▶ [What to do]:
Every line that includes the word "обманула" needs to be copied from the listing.

▶ [Extracted records]:
━━━━━━━━

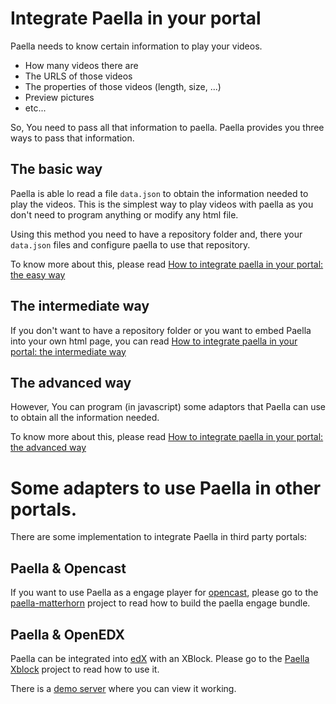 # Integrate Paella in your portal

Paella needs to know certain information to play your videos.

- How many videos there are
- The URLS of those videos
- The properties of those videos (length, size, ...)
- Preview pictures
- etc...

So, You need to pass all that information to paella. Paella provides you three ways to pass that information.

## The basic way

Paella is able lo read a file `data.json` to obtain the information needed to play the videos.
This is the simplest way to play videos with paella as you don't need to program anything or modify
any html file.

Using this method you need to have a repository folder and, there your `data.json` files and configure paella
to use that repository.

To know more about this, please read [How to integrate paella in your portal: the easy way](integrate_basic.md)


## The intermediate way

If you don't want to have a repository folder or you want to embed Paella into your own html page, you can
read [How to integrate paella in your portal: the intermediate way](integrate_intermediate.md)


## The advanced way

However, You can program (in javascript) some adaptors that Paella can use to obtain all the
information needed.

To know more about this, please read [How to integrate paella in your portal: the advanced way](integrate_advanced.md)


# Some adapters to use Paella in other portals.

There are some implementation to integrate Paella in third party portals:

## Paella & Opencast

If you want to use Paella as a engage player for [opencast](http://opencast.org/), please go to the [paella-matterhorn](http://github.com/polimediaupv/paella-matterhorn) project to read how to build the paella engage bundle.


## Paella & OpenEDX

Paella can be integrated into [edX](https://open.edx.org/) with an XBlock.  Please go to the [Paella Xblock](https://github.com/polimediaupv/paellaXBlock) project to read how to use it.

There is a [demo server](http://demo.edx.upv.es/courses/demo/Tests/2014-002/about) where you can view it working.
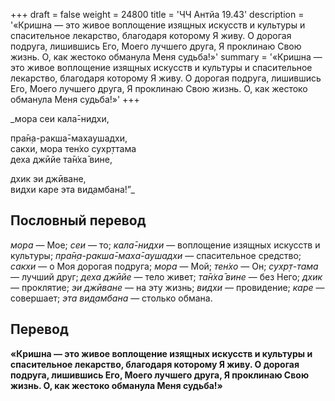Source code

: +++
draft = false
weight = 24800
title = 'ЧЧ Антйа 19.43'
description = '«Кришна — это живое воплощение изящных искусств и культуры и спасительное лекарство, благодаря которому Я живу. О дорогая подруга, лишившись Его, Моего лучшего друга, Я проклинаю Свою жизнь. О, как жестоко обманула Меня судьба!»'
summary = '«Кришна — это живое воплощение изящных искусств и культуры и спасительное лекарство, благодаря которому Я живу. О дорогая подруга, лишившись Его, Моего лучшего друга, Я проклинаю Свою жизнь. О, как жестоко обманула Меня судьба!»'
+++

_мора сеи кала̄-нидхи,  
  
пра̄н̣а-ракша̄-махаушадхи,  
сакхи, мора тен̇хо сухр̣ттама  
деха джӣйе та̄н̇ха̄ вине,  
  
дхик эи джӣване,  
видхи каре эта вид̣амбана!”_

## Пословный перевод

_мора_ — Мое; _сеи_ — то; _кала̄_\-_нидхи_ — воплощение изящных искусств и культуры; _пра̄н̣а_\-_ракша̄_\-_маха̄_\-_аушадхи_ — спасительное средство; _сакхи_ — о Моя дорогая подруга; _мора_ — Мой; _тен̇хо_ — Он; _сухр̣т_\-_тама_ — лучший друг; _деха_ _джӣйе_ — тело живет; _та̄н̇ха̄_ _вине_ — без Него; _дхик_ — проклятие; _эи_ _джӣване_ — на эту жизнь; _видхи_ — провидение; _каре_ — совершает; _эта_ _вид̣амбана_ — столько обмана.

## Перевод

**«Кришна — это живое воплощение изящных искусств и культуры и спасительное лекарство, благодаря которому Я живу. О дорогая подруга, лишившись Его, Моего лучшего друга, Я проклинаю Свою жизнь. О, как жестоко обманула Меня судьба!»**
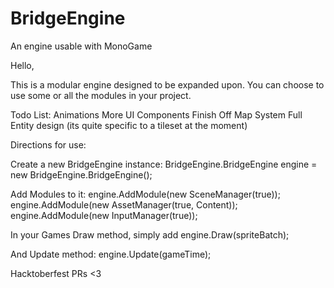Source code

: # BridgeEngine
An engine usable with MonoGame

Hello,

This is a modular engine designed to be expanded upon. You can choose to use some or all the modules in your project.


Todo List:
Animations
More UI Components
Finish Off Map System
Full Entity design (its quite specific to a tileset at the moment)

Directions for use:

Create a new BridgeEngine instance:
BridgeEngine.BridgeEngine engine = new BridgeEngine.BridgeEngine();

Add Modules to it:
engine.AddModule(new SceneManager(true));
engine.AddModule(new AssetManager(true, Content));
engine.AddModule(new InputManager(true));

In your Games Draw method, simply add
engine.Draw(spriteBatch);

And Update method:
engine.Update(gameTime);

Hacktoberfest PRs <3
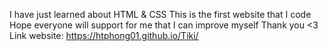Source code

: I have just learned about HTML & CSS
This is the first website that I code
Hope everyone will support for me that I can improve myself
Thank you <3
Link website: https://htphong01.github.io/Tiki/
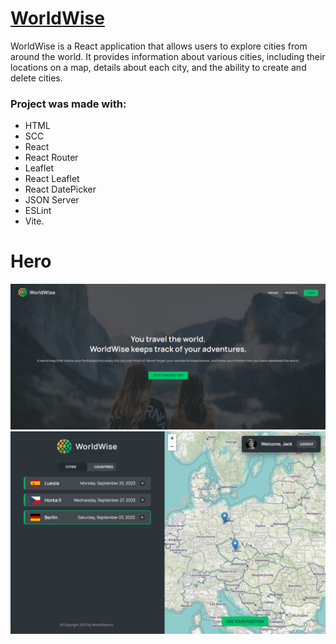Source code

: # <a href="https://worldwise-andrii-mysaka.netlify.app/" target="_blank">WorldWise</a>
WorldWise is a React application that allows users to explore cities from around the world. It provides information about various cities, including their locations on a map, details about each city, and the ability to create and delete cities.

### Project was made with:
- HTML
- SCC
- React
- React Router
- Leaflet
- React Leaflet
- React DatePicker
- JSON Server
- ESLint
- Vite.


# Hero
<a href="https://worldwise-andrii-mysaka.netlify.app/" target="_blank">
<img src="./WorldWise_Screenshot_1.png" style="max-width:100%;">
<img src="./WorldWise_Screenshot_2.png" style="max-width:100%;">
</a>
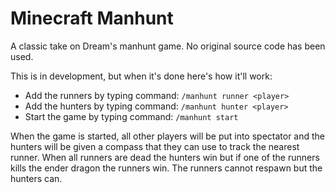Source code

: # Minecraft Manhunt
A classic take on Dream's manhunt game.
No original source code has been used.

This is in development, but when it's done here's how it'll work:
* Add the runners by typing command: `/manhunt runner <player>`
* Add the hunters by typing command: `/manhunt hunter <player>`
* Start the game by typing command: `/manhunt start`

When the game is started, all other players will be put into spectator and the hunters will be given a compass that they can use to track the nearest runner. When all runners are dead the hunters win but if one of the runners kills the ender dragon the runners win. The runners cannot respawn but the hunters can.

━━━━━━━━

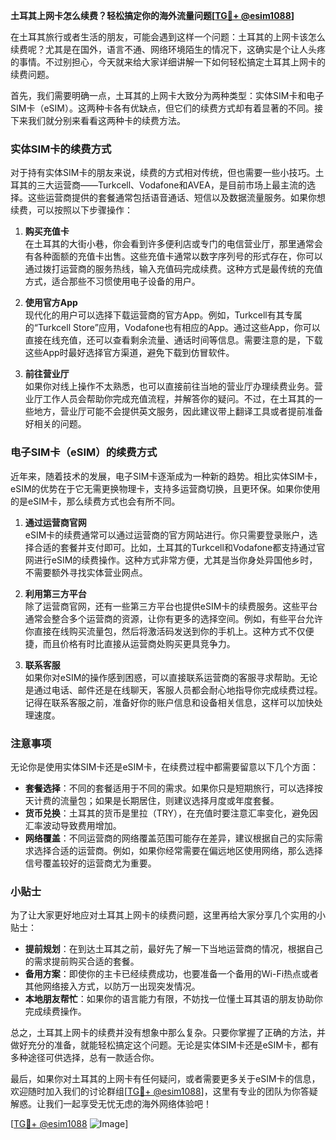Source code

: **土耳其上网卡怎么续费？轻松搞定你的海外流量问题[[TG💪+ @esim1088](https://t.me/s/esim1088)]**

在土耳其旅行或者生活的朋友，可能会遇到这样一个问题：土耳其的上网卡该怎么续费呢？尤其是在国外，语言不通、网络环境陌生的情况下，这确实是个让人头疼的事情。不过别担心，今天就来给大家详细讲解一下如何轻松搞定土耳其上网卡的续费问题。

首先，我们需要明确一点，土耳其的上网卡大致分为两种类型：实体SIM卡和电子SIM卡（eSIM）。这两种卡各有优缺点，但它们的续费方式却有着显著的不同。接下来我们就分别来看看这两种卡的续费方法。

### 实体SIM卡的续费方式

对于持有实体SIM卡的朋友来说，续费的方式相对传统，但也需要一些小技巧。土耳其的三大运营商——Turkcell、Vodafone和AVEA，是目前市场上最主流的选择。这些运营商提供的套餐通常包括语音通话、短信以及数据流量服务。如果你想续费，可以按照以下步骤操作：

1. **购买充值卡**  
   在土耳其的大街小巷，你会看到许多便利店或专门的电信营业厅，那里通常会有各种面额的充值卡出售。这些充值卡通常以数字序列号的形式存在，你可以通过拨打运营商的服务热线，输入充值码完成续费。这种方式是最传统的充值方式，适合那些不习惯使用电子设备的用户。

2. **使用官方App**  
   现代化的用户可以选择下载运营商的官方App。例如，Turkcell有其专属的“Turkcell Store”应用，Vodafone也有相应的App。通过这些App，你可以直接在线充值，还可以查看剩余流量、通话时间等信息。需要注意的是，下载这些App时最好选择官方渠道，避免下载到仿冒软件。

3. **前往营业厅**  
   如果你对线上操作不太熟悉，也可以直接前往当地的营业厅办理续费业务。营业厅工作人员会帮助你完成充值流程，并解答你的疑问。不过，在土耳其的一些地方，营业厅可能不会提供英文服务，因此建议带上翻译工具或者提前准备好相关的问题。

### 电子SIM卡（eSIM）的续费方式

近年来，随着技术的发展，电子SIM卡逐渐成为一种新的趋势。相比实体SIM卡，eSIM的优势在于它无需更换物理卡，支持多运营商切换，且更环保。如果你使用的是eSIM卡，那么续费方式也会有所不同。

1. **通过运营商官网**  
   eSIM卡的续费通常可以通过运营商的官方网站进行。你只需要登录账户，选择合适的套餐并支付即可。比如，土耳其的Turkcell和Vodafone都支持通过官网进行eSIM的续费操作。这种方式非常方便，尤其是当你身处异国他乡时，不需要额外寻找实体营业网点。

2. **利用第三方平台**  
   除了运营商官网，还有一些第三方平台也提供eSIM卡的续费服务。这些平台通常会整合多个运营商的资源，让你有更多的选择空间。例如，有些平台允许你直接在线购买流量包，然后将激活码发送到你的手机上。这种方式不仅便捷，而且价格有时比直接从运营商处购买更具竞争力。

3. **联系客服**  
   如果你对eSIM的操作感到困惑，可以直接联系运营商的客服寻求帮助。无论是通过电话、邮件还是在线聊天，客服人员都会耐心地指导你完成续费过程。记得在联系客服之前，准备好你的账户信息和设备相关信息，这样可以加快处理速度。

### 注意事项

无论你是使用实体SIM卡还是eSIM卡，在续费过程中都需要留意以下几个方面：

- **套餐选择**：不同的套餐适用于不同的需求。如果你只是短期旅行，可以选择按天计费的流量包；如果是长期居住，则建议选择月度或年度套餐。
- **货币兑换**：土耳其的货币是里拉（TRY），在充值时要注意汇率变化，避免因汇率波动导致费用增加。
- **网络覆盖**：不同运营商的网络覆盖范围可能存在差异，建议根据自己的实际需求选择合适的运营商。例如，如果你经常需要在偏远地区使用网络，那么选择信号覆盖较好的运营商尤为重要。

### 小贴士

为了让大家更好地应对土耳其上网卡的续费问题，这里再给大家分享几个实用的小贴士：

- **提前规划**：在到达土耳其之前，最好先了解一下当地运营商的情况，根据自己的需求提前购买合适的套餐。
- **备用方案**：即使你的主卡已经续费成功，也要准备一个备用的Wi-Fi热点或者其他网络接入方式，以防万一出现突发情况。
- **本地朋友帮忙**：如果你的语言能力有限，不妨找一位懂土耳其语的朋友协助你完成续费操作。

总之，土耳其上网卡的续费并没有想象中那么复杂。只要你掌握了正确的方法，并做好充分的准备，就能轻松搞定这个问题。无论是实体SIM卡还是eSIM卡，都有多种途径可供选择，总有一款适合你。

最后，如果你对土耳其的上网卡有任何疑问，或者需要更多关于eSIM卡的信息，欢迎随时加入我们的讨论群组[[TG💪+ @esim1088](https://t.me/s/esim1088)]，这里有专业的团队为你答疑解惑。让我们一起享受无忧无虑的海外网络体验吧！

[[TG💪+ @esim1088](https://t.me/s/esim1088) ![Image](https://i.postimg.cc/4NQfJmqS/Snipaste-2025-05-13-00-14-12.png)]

━━━━━━━━

▶ [Output for this task]:
description = '«Кришна — это живое воплощение изящных искусств и культуры и спасительное лекарство, благодаря которому Я живу. О дорогая подруга, лишившись Его, Моего лучшего друга, Я проклинаю Свою жизнь. О, как жестоко обманула Меня судьба!»'
summary = '«Кришна — это живое воплощение изящных искусств и культуры и спасительное лекарство, благодаря которому Я живу. О дорогая подруга, лишившись Его, Моего лучшего друга, Я проклинаю Свою жизнь. О, как жестоко обманула Меня судьба!»'
**«Кришна — это живое воплощение изящных искусств и культуры и спасительное лекарство, благодаря которому Я живу. О дорогая подруга, лишившись Его, Моего лучшего друга, Я проклинаю Свою жизнь. О, как жестоко обманула Меня судьба!»**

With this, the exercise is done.